Brasil: costumes revelam raízes dos cristãos-novos no país

Pouco lembrados na história oficial, os cristãos-novos foram judeus forçados a se converter ao catolicismo em Portugal e na Espanha, durante a perseguição religiosa promovida pela Inquisição. Muitos deles atravessaram o Atlântico em busca de sobrevivência e vieram para o Brasil, onde, mesmo sob risco, mantiveram práticas ligadas ao judaísmo em segredo — o chamado criptojudaísmo.

Ao longo dos séculos, esses hábitos permaneceram nas famílias, muitas vezes sem que seus descendentes soubessem de sua origem.

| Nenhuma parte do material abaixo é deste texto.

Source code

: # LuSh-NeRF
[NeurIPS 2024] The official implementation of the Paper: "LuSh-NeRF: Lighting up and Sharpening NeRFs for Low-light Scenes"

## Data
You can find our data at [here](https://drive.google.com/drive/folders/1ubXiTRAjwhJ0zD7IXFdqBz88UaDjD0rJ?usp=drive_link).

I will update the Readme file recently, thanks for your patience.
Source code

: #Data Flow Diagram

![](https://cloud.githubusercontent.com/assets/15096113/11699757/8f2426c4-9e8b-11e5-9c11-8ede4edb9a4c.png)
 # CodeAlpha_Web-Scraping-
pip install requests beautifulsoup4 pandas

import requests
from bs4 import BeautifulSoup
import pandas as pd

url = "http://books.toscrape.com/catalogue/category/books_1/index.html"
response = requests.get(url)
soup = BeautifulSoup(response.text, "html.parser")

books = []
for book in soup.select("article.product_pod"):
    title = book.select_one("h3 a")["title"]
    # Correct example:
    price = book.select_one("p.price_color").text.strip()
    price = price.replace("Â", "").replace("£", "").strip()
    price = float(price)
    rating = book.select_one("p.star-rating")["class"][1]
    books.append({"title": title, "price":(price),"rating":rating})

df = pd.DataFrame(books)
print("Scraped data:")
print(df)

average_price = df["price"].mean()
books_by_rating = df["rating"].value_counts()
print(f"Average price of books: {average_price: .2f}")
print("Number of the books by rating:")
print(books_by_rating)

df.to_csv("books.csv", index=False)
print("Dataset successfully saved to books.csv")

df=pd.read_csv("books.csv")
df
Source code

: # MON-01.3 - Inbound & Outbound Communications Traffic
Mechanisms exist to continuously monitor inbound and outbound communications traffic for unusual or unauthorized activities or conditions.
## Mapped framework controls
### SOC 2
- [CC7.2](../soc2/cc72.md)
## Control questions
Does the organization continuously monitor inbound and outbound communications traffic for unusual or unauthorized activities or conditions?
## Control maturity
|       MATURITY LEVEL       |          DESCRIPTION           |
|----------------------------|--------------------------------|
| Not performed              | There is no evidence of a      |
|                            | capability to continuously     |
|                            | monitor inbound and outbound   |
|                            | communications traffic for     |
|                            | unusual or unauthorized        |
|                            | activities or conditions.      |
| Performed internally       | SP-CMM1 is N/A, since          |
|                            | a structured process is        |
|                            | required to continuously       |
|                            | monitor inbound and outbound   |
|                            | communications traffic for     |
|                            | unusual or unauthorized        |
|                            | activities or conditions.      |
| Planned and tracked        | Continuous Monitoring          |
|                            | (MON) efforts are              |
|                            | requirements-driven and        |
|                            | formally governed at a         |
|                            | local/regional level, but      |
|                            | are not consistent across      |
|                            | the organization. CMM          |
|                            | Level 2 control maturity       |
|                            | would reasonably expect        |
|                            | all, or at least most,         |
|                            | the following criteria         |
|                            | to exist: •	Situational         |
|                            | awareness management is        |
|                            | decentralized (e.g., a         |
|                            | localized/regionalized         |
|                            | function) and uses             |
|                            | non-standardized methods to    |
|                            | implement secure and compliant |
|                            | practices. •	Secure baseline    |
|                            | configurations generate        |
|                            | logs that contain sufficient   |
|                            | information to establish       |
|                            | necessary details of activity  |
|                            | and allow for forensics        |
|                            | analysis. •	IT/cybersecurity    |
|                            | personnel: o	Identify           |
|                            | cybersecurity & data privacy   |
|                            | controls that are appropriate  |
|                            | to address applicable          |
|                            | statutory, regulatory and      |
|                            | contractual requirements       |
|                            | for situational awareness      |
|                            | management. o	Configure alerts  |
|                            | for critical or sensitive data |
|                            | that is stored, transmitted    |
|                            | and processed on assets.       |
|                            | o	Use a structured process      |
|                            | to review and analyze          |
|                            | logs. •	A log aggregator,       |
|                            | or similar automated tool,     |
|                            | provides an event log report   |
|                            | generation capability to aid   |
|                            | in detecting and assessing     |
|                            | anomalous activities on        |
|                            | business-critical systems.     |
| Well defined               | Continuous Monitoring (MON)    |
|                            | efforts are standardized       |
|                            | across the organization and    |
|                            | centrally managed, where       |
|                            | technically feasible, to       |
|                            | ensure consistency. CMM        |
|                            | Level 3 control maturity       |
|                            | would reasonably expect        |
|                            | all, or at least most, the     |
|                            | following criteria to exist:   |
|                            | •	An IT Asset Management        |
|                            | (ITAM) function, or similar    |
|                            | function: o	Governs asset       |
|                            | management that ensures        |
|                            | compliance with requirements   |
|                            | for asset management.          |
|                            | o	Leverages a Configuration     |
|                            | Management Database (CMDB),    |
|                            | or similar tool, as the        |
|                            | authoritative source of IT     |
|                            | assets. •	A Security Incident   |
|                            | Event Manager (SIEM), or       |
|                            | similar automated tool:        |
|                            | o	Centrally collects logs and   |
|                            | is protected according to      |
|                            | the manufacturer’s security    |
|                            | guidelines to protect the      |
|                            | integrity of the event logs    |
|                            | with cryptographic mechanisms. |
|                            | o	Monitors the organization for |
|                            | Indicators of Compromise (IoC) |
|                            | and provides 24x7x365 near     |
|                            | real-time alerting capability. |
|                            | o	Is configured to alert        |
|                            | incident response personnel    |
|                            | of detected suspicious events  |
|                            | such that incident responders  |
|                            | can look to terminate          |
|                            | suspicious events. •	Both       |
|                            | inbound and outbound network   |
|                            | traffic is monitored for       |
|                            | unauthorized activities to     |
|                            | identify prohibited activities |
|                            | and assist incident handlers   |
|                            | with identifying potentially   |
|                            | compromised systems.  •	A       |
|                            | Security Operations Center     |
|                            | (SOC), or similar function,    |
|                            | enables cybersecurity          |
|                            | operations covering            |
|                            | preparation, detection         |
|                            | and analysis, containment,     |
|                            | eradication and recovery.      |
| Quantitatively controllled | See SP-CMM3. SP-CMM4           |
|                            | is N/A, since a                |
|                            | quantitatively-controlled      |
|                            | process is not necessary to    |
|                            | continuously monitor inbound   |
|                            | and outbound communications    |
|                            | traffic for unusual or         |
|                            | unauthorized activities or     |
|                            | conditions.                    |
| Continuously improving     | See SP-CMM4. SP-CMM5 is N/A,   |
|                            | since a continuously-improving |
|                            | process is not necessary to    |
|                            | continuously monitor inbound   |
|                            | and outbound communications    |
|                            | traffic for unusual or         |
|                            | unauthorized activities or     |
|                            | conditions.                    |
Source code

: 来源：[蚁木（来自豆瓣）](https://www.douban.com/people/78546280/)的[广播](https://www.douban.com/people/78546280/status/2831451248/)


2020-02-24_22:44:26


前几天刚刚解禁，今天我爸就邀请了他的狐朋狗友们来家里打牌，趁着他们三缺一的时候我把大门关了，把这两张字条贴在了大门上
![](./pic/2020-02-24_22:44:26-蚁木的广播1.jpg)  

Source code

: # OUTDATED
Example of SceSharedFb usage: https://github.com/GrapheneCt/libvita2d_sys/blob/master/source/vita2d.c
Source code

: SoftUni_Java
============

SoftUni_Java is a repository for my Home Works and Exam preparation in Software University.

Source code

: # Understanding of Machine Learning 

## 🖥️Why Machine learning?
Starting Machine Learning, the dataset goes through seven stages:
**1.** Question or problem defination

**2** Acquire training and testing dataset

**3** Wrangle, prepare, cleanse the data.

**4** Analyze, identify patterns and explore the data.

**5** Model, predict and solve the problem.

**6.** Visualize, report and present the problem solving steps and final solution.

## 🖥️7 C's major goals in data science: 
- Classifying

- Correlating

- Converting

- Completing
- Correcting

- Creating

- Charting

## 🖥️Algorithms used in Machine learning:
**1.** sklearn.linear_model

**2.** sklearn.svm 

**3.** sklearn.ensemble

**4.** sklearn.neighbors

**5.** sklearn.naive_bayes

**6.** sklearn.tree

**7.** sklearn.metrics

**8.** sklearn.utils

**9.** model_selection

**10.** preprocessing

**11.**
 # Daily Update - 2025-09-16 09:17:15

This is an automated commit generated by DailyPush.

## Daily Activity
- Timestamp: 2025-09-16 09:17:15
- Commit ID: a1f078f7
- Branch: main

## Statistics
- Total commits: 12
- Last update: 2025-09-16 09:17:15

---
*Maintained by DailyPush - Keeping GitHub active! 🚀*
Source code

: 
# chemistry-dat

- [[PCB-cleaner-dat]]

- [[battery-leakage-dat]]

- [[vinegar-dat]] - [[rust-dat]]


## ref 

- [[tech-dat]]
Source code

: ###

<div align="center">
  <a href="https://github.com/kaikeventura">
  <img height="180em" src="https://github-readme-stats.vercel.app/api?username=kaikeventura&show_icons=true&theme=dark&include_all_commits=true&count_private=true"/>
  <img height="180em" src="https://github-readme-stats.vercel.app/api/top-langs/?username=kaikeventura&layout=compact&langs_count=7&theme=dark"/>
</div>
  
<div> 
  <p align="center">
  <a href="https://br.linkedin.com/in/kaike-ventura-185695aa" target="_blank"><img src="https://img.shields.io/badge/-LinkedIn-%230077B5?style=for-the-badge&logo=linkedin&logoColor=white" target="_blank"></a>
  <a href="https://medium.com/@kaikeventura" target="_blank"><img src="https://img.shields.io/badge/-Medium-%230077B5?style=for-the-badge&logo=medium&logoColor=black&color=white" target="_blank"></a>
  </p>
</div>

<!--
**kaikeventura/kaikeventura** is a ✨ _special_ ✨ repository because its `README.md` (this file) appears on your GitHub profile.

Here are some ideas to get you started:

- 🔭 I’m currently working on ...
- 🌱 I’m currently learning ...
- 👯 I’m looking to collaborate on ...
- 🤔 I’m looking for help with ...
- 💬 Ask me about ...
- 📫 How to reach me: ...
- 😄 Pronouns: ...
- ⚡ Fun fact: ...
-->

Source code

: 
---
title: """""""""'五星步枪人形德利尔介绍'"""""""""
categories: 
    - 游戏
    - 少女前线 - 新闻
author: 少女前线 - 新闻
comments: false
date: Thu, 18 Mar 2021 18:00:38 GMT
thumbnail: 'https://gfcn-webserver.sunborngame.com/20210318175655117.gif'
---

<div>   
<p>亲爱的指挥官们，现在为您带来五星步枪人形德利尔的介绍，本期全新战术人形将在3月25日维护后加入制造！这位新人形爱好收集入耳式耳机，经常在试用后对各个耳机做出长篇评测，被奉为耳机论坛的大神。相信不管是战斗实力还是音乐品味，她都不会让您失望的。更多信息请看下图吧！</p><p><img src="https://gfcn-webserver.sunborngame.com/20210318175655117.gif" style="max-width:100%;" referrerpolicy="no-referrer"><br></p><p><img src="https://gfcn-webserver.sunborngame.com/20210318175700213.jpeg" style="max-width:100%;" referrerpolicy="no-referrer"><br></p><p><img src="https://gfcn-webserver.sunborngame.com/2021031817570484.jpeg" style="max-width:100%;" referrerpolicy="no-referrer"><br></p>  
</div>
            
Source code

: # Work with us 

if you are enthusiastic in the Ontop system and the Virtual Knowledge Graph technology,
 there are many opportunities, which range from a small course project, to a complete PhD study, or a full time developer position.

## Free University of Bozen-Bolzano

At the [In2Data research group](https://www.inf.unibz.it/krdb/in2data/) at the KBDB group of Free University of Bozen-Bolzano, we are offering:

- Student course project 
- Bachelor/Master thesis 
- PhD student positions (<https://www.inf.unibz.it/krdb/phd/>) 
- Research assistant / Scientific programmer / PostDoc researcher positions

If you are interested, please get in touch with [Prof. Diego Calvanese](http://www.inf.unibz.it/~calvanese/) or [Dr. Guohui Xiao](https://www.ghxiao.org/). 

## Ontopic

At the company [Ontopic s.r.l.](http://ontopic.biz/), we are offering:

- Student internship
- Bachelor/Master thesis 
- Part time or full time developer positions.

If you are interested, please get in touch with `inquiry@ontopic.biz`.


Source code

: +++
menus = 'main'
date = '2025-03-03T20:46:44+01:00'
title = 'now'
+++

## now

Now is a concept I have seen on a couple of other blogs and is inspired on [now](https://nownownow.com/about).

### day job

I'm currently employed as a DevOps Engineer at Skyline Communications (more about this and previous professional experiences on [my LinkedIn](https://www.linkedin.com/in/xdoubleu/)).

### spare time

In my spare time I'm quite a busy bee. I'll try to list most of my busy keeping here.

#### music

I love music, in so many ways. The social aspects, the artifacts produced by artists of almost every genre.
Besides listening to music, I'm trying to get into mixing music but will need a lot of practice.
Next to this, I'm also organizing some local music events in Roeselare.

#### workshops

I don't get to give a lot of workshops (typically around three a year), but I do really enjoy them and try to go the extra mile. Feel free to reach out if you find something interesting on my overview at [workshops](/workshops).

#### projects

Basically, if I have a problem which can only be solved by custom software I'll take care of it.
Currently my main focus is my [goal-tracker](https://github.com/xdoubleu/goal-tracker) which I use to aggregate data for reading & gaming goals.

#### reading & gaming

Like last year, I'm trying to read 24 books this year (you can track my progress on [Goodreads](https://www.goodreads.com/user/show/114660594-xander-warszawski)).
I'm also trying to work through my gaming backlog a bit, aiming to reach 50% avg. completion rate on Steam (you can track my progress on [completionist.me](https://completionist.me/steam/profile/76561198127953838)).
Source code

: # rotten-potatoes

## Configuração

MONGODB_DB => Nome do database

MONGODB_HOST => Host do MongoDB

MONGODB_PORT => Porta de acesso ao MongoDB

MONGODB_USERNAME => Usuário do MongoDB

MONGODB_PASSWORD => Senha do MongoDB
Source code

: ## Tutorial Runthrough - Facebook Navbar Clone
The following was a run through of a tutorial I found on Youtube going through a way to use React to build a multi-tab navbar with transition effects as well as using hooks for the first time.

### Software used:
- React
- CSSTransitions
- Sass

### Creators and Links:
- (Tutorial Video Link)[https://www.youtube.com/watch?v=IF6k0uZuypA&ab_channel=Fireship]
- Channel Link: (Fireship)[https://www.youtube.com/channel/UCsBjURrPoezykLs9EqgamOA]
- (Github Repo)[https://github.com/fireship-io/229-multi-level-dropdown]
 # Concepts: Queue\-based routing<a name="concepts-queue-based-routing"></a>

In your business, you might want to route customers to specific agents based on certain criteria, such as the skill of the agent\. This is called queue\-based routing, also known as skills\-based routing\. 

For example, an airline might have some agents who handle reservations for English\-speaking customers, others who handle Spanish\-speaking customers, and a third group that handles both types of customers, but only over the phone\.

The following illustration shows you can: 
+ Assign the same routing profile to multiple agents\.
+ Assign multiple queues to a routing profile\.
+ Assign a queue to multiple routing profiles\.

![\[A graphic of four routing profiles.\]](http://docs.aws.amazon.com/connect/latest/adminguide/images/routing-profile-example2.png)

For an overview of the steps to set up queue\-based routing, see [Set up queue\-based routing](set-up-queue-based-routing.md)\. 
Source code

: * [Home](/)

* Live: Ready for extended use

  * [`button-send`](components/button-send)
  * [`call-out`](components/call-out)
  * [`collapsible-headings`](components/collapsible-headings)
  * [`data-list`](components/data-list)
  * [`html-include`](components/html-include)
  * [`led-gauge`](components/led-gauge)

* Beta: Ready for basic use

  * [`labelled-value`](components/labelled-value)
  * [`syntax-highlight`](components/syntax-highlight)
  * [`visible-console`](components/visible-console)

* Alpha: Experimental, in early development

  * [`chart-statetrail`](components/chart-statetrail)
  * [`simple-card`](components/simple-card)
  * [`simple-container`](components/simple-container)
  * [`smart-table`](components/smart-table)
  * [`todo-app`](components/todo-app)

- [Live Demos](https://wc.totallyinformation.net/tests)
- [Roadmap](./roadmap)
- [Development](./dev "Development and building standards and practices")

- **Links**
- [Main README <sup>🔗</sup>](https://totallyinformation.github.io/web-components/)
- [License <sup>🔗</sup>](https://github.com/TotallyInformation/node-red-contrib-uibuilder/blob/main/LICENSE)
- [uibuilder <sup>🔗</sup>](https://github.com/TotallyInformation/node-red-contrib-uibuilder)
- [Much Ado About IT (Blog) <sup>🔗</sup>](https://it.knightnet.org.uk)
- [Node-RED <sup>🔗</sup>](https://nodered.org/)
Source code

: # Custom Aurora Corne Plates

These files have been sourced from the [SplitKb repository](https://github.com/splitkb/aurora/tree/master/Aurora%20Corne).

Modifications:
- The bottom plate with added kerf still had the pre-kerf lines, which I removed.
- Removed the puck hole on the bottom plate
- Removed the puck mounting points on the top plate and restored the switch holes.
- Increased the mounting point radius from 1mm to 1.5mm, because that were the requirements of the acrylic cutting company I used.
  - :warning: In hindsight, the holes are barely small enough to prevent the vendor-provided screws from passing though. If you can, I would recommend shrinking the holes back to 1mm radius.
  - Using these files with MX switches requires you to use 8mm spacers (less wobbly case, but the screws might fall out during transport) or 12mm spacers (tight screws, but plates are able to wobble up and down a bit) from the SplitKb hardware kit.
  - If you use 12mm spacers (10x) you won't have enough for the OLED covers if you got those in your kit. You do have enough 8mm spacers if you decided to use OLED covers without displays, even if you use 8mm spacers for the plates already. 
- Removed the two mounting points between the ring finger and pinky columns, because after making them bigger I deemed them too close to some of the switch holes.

São costumes domésticos e cotidianos que revelam raízes sefarditas (judeus da Península Ibérica).

Entre eles está o ato de apontar o dedo para a primeira estrela que surge no céu ao entardecer, lembrança da tradição judaica de marcar o início do sábado sagrado, o Shabat. Outro costume é varrer a casa de fora para dentro, como se simbolicamente “trouxesse bênçãos para dentro do lar”. Também se destacam restrições alimentares herdadas da antiga lei judaica, como evitar carne de porco ou não comer carne sufocada, isto é, de animais abatidos sem sangria adequada, prática relacionada à proibição bíblica de ingerir sangue.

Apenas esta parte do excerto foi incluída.